Here are the most common key functions you will likely need:
c Create a new tar archive (tarfile) (e.g. tar cf mytarfile.tar dir1 dir2 dir3 to create mytarfile.tar containing the 3 directories and all their sub-directories).
r Refresh appends the named files at the end of the archive (tar rf mytarfile.tar dir4).
t Test will list the names of the specified files each time they occur in the archive. If no file argument is given, list all of the names in the archive (tar tf mytarfile.tar).
u Update; put the named files at the end of the archive if they are not currently in the archive, or if the file is more recent than the file in the archive (tar uf mytarfile.tar dir2).
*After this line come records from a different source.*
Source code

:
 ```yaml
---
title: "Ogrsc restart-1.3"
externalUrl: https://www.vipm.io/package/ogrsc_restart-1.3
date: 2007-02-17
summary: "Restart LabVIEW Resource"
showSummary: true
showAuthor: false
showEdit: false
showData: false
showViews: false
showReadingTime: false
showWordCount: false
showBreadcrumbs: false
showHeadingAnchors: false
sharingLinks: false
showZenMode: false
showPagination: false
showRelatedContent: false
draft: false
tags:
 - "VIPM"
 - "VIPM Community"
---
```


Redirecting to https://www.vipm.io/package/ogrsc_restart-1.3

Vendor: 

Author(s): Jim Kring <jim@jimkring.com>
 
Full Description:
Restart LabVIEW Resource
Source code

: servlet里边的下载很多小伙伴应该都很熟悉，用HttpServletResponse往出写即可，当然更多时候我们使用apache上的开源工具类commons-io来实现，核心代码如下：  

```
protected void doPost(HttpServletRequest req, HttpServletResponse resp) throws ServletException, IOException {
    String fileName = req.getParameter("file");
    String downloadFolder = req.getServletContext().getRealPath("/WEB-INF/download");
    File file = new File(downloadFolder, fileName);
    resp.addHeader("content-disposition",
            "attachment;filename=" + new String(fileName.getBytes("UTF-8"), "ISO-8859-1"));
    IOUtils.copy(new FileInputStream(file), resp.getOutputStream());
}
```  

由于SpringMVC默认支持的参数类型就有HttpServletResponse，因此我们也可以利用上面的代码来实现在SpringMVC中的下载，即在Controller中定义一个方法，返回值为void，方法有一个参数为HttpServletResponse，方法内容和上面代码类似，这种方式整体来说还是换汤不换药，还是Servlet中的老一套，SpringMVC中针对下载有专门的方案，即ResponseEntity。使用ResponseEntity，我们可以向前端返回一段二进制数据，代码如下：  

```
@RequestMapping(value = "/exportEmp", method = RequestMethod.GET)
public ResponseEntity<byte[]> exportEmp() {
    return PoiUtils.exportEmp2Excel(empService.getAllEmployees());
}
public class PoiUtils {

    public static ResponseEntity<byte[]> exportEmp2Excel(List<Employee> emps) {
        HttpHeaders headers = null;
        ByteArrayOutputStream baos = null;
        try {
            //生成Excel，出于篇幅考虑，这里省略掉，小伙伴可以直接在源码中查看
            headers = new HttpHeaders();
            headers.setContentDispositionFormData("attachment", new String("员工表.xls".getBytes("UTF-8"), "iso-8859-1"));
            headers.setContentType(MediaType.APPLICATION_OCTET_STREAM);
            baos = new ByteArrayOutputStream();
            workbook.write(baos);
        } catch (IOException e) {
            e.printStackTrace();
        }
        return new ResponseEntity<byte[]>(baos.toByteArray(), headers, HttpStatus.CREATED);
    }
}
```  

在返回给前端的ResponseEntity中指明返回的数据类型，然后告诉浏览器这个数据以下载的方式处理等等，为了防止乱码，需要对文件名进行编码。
x eXtract the named files from the archive. If a named file matches a directory whose contents had been written into the archive, this directory is (recursively) extracted. If no file argument is given, the entire content of the archive is extracted (tar xf mytarfile.tar) into the current directory.
Some function modifiers for the key:
f tar uses the next argument as the name of the archive instead of using /dev/tape. Since we have no tape drives, always use this to specify your tar filename, as the last item in the key.
j Use bzip2/bunzip for (un)compression; cannot be used with z, obviously.
z Use gzip/gunzip to (un)compress the tar file; conflicts with j.